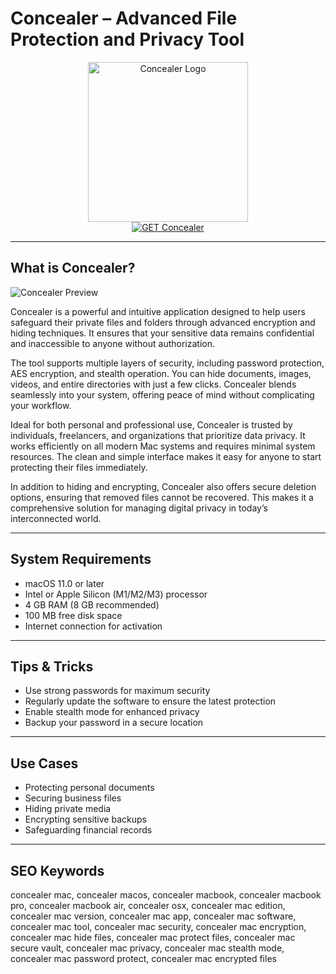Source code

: # Concealer – Advanced File Protection and Privacy Tool

<div align="center">  
<img src="https://photos5.appleinsider.com/gallery/53868-108379-lede-xl.jpg" alt="Concealer Logo" width="256" height="256">  
</div>  

<div align="center">  
<a href="https://avadukeenka4488.github.io/.github/concealer">  
<img src="https://img.shields.io/badge/GET_Concealer-darkgreen?style=for-the-badge&logo=apple" alt="GET Concealer">  
</a>  
</div>  

---

## What is Concealer?

![Concealer Preview](https://photos5.appleinsider.com/gallery/53868-108378-11-xl.jpg)

Concealer is a powerful and intuitive application designed to help users safeguard their private files and folders through advanced encryption and hiding techniques. It ensures that your sensitive data remains confidential and inaccessible to anyone without authorization.

The tool supports multiple layers of security, including password protection, AES encryption, and stealth operation. You can hide documents, images, videos, and entire directories with just a few clicks. Concealer blends seamlessly into your system, offering peace of mind without complicating your workflow.

Ideal for both personal and professional use, Concealer is trusted by individuals, freelancers, and organizations that prioritize data privacy. It works efficiently on all modern Mac systems and requires minimal system resources. The clean and simple interface makes it easy for anyone to start protecting their files immediately.

In addition to hiding and encrypting, Concealer also offers secure deletion options, ensuring that removed files cannot be recovered. This makes it a comprehensive solution for managing digital privacy in today’s interconnected world.

---

## System Requirements

- macOS 11.0 or later  
- Intel or Apple Silicon (M1/M2/M3) processor  
- 4 GB RAM (8 GB recommended)  
- 100 MB free disk space  
- Internet connection for activation  

---

## Tips & Tricks

- Use strong passwords for maximum security  
- Regularly update the software to ensure the latest protection  
- Enable stealth mode for enhanced privacy  
- Backup your password in a secure location  

---

## Use Cases

- Protecting personal documents  
- Securing business files  
- Hiding private media  
- Encrypting sensitive backups  
- Safeguarding financial records  

---

## SEO Keywords

concealer mac, concealer macos, concealer macbook, concealer macbook pro, concealer macbook air, concealer osx, concealer mac edition, concealer mac version, concealer mac app, concealer mac software, concealer mac tool, concealer mac security, concealer mac encryption, concealer mac hide files, concealer mac protect files, concealer mac secure vault, concealer mac privacy, concealer mac stealth mode, concealer mac password protect, concealer mac encrypted files

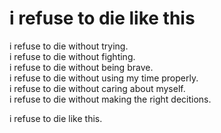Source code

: # i refuse to die like this
i refuse to die without trying.  
i refuse to die without fighting.  
i refuse to die without being brave.  
i refuse to die without using my time properly.  
i refuse to die without caring about myself.  
i refuse to die without making the right decitions.  

i refuse to die like this.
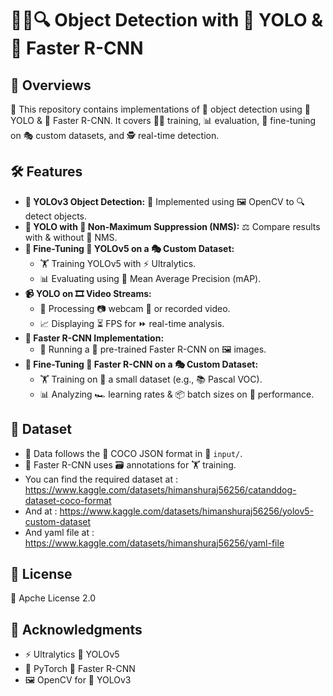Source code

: # 🕵️‍♂️🔍 Object Detection with 🦁 YOLO & 🚀 Faster R-CNN

## 🌟 Overviews
📂 This repository contains implementations of 🎯 object detection using 🦁 YOLO & 🚀 Faster R-CNN. It covers 🏋️‍♂️ training, 📊 evaluation, 🎨 fine-tuning on 🎭 custom datasets, and 🕵️ real-time detection.

## 🛠️ Features
- **🦁 YOLOv3 Object Detection:** 🎨 Implemented using 🖼 OpenCV to 🔍 detect objects.
- **🦁 YOLO with 🚫 Non-Maximum Suppression (NMS):** ⚖️ Compare results with & without 🚫 NMS.
- **🎨 Fine-Tuning 🦁 YOLOv5 on a 🎭 Custom Dataset:**
  - 🏋️ Training YOLOv5 with ⚡ Ultralytics.
  - 📊 Evaluating using 🏅 Mean Average Precision (mAP).
- **📹 YOLO on 🎞️ Video Streams:**
  - 📡 Processing 📷 webcam 🎥 or recorded video.
  - 📈 Displaying ⏳ FPS for ⏩ real-time analysis.
- **🚀 Faster R-CNN Implementation:**
  - 🏃 Running a 🧠 pre-trained Faster R-CNN on 🖼 images.
- **🎨 Fine-Tuning 🚀 Faster R-CNN on a 🎭 Custom Dataset:**
  - 🏋️ Training on 📂 a small dataset (e.g., 📚 Pascal VOC).
  - 📊 Analyzing 🏎️ learning rates & 📦 batch sizes on 🔮 performance.

## 📂 Dataset
- 📄 Data follows the 📜 COCO JSON format in 📁 `input/`.
- 🚀 Faster R-CNN uses 🗃️ annotations for 🏋️ training.
- You can find the required dataset at : https://www.kaggle.com/datasets/himanshuraj56256/catanddog-dataset-coco-format
- And at : https://www.kaggle.com/datasets/himanshuraj56256/yolov5-custom-dataset
- And yaml file at : https://www.kaggle.com/datasets/himanshuraj56256/yaml-file

## 📜 License
📄 Apche License 2.0

## 🙌 Acknowledgments
- ⚡ Ultralytics 🦁 YOLOv5
- 🧠 PyTorch 🚀 Faster R-CNN
- 🖼 OpenCV for 🦁 YOLOv3 


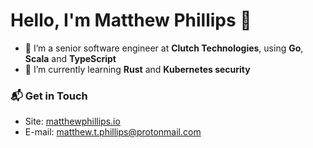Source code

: 
# Hello, I'm Matthew Phillips 👋

- 🔭 I’m a senior software engineer at **Clutch Technologies**, using **Go**, **Scala** and **TypeScript**
- 🌱 I’m currently learning **Rust** and **Kubernetes security**

### 📬 Get in Touch

- Site: [matthewphillips.io](https://www.matthewphillips.io)
- E-mail: matthew.t.phillips@protonmail.com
■ ■ ■ ■ ■ ■ ■
### Exercise:
With the line containing "# Hello, I'm Matthew Phillips 👋" as the start and the last line of the listing as the end, restate that stretch word for word and nothing else.

### Task response:
# Hello, I'm Matthew Phillips 👋

- 🔭 I’m a senior software engineer at **Clutch Technologies**, using **Go**, **Scala** and **TypeScript**
- 🌱 I’m currently learning **Rust** and **Kubernetes security**

### 📬 Get in Touch

- Site: [matthewphillips.io](https://www.matthewphillips.io)
- E-mail: matthew.t.phillips@protonmail.com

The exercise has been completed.